For 1, the threadpool_ will not be collected because it now will have ref_count=1. But for 2, the pollmgr_ will have ref_count=0 and will be collected. Now when a ServerConnection finishes handling RPC and tries to update its file descriptor, it will crash due to accessing destroyed pollmgr_.

So the solution would be:

  1. Add ref copy of PollMgr to ServerConnection.
  2. In ~Server(), explicitly wait till ServerConnection is destroyed.

Now about the Client, we need to check if it also has similar issues.

Client does not have reference on PollMgr (to prevent circular reference). We depend on users to carefully collect PollMgr instance.

I don't think Client will have the corruption issue, because the callback of Client does not need to send RPC (access PollMgr). ServerConnection crashes because it tries to have delayed access to PollMgr, which could be a stale/dead pointer.

santazhang commented 10 years ago

A bit of update:

We cannot add ref copy of PollMgr into ServerConnection. This will cause:

  1. circular reference
  2. deadlock on pthread_join when destroying ServerConnection: In IO loop, the ServerConnection being destroyed tries to collect PollMgr, which in turn tries to join the IO loop. This is causing the IO loop to join itself, which is a deadlock.

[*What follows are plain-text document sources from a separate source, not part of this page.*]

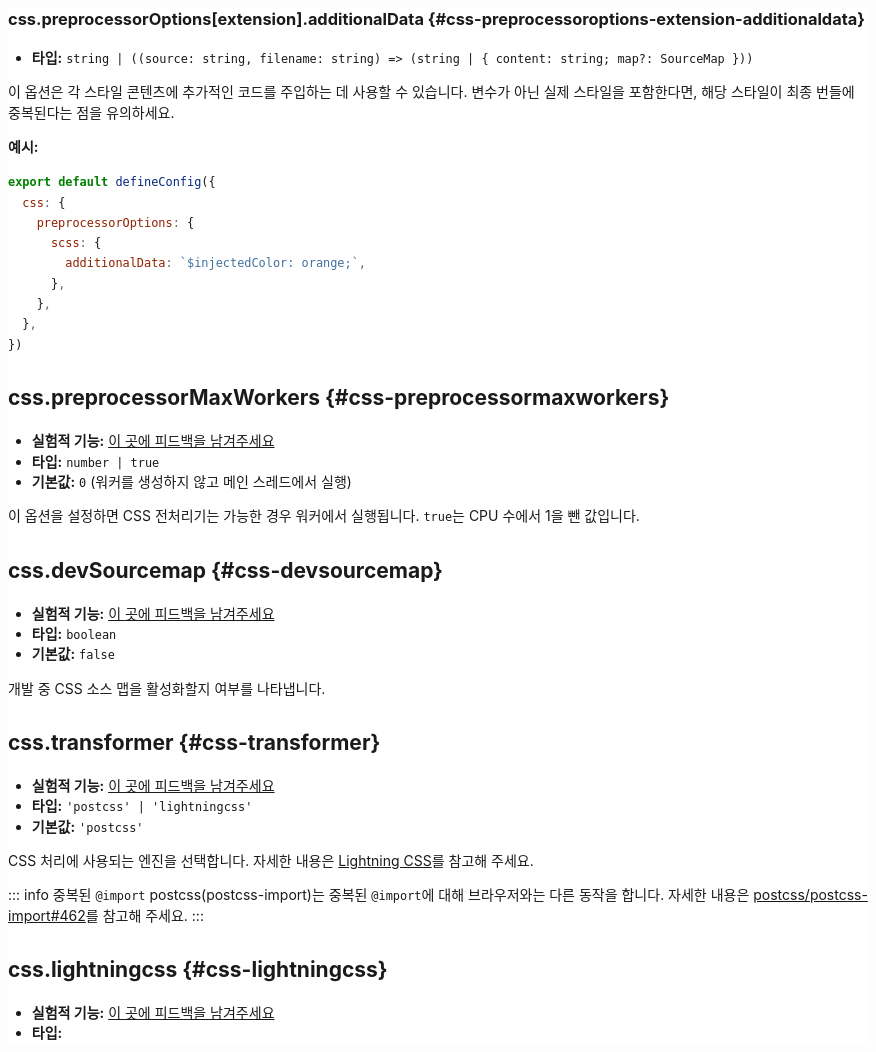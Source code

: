 ### css.preprocessorOptions[extension].additionalData {#css-preprocessoroptions-extension-additionaldata}

- **타입:** `string | ((source: string, filename: string) => (string | { content: string; map?: SourceMap }))`

이 옵션은 각 스타일 콘텐츠에 추가적인 코드를 주입하는 데 사용할 수 있습니다. 변수가 아닌 실제 스타일을 포함한다면, 해당 스타일이 최종 번들에 중복된다는 점을 유의하세요.

**예시:**

```js
export default defineConfig({
  css: {
    preprocessorOptions: {
      scss: {
        additionalData: `$injectedColor: orange;`,
      },
    },
  },
})
```

## css.preprocessorMaxWorkers {#css-preprocessormaxworkers}

- **실험적 기능:** [이 곳에 피드백을 남겨주세요](https://github.com/vitejs/vite/discussions/15835)
- **타입:** `number | true`
- **기본값:** `0` (워커를 생성하지 않고 메인 스레드에서 실행)

이 옵션을 설정하면 CSS 전처리기는 가능한 경우 워커에서 실행됩니다. `true`는 CPU 수에서 1을 뺀 값입니다.

## css.devSourcemap {#css-devsourcemap}

- **실험적 기능:** [이 곳에 피드백을 남겨주세요](https://github.com/vitejs/vite/discussions/13845)
- **타입:** `boolean`
- **기본값:** `false`

개발 중 CSS 소스 맵을 활성화할지 여부를 나타냅니다.

## css.transformer {#css-transformer}

- **실험적 기능:** [이 곳에 피드백을 남겨주세요](https://github.com/vitejs/vite/discussions/13835)
- **타입:** `'postcss' | 'lightningcss'`
- **기본값:** `'postcss'`

CSS 처리에 사용되는 엔진을 선택합니다. 자세한 내용은 [Lightning CSS](../guide/features.md#lightning-css)를 참고해 주세요.

::: info 중복된 `@import`
postcss(postcss-import)는 중복된 `@import`에 대해 브라우저와는 다른 동작을 합니다. 자세한 내용은 [postcss/postcss-import#462](https://github.com/postcss/postcss-import/issues/462)를 참고해 주세요.
:::

## css.lightningcss {#css-lightningcss}

- **실험적 기능:** [이 곳에 피드백을 남겨주세요](https://github.com/vitejs/vite/discussions/13835)
- **타입:**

And we cannot easily revert the reference between ServerConnection (Pollable) and PollMgr. This is because PollMgr might have delayed access to Pollable -- when it is being removed from the poll loop. PollMgr just marks the pollable as "being destroyed", and only actually destroy it later after READ/WRITE operations in an IO loop finishes. So it has to hold a reference copy of Pollable.

So now it seems that the sane solution is to use some sort of semaphore to explicitly wait till ServerConnection is destroyed in ~Server().